Problem statement> Filter the entries down to the lines holding "Redshift", then copy those lines.
##########
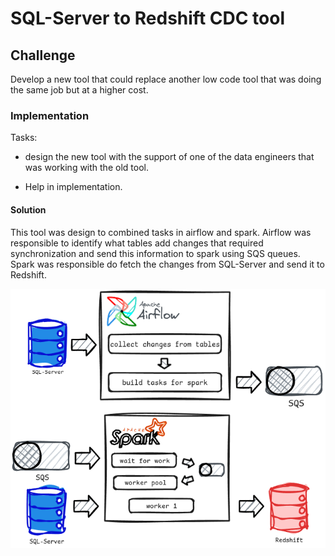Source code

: # SQL-Server to Redshift CDC tool

## Challenge

Develop a new tool that could replace another low code tool that was doing the same job but at a higher cost.

### Implementation

Tasks:
- design the new tool with the support of one of the data engineers that was working with the old tool.

- Help in implementation.

#### Solution

This tool was design to combined tasks in airflow and spark. Airflow was responsible to identify what tables add changes that required synchronization and send this information to spark using SQS queues. Spark was responsible do fetch the changes from SQL-Server and send it to Redshift.

![alt text](imgs/cdc_tool.png)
##########
Answer to the exercise>
: # SQL-Server to Redshift CDC tool
This tool was design to combined tasks in airflow and spark. Airflow was responsible to identify what tables add changes that required synchronization and send this information to spark using SQS queues. Spark was responsible do fetch the changes from SQL-Server and send it to Redshift.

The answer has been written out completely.